|In Karachi, Pakistan. A man cools his head by pouring water on himself. Photo credit: Reuters / Akhtar Soomro.|
By Anders Lorenzen
A devastating heat wave in Pakistan has claimed the lives of more than a 1,000 people as temperatures have soared to 44 degrees centigrade. The heat wave hit the southern city of Karachi, and is the worst heat wave the city has experienced for 35 years.
The impacts were so severe that morgues ran out of space, while overstretched hospitals called on student doctors to work extra shifts, and residents rushed to supply hospitals with basic means.
The heat wave was made more lethal as the city was already experiencing severe electricity cuts, leaving many without fans, water or light, and it was also the beginning of the holy month of Ramadan, when many Muslims do not eat or drink during daylight hours.
Due to Ramadan some shops refused to sell ice or water during the day, citing religious laws that mean they can be fined if doing so. It is also illegal to eat or drink in public from dawn to dusk. However, some relief has been provided by rival political parties and the military, who have positioned tents on street corners offering iced water and rehydration salts.
The provincial government has been accused of not doing enough to provide relief during the devastating event.
Only last month, neighbouring India was also hit by a similar heat wave, killing more than 2,500 people.
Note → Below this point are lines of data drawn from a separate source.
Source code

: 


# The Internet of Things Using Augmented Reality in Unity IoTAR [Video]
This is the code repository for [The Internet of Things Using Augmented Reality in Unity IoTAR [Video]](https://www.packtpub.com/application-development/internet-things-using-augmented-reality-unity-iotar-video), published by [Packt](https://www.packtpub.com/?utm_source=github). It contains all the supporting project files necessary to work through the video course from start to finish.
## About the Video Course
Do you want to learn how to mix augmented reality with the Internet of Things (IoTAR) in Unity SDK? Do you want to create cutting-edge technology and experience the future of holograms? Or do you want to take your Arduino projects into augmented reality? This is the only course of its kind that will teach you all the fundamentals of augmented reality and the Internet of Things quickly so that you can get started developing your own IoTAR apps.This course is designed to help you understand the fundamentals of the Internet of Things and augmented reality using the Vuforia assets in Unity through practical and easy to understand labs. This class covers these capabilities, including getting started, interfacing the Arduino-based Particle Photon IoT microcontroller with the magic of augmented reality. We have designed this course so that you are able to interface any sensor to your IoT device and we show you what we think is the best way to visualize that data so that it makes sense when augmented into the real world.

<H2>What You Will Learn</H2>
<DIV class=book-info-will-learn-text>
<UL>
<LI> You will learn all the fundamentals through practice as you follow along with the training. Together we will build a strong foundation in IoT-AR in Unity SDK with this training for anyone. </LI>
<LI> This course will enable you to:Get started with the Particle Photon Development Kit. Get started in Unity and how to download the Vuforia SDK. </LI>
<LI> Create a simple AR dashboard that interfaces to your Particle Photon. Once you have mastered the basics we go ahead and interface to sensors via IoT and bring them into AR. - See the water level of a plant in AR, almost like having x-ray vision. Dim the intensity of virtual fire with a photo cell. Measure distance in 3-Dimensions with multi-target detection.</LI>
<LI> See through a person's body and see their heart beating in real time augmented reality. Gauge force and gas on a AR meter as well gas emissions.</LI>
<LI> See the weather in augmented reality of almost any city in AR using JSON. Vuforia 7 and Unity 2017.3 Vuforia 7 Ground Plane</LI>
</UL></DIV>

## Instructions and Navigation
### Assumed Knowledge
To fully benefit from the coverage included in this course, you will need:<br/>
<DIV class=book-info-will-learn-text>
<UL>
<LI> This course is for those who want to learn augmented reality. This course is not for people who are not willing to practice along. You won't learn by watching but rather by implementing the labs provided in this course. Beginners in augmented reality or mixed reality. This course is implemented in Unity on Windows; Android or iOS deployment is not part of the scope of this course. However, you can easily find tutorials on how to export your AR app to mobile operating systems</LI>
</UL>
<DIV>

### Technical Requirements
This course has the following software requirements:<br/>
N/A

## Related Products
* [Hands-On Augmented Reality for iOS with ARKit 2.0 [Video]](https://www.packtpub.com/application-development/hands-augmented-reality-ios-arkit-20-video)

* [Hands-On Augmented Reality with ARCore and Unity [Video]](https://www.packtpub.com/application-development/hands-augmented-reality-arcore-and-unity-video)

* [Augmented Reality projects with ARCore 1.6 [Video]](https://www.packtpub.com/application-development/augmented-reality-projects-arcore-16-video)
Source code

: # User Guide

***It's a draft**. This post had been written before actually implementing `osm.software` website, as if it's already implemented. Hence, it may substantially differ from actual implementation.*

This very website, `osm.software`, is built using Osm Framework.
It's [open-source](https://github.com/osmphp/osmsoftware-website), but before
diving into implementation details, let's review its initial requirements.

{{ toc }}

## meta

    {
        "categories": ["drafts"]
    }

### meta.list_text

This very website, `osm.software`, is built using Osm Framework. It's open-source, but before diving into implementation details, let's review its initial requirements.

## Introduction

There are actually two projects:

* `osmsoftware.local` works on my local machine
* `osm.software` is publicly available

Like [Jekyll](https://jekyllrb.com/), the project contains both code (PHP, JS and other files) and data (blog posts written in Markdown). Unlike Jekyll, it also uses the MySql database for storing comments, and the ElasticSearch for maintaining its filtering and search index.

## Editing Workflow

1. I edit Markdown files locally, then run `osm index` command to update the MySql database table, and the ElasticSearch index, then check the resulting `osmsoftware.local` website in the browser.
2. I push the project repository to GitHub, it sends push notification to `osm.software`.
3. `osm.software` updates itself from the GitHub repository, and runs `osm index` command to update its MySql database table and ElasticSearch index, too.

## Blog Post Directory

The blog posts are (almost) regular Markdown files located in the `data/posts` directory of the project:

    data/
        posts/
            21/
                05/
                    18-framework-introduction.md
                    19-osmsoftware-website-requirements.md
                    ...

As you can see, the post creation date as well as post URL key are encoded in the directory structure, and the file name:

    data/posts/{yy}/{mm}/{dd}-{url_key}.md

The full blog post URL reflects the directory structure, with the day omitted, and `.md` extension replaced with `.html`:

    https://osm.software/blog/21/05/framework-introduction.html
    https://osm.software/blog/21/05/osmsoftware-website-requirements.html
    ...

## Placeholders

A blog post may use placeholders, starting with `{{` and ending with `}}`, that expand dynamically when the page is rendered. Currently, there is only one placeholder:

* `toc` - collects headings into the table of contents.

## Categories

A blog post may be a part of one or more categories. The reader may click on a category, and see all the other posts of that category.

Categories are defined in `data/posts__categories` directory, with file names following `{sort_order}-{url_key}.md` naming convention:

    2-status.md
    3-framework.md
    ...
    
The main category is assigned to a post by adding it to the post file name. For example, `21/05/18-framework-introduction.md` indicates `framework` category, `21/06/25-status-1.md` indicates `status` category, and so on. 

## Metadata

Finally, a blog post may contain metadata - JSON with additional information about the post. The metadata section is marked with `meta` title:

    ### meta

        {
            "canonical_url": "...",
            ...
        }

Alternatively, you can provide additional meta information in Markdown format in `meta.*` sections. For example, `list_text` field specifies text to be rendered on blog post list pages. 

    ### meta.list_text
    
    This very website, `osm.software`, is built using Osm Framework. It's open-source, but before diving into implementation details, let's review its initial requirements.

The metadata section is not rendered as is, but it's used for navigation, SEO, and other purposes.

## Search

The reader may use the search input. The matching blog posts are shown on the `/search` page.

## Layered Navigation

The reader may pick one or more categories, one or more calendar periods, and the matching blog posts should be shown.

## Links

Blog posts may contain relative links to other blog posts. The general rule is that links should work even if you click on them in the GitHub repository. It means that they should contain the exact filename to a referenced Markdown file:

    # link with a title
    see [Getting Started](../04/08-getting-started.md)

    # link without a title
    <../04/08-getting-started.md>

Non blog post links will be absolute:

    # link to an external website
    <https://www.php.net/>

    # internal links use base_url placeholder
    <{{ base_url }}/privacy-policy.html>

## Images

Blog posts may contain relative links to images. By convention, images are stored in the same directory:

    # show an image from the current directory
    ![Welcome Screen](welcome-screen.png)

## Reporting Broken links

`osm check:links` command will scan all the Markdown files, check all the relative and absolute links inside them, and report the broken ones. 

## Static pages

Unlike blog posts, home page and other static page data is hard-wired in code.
The South East Asia region regularly struggles with severe heat waves, which scientists say will intensify with climate change. On top of that, the region suffers from intermittent electricity supply and power cuts, as well as a lack of access to clean drinking water. This makes it much harder to deal with the impacts of intensifying heat waves.
When flooding hit Texas in May killing 22 people, it received unprecedented world news coverage. But campaigners have argued that the Pakistan and India heat waves which has received very little media coverage in comparison, even when they combined have claimed the lives of more than 3,000 people.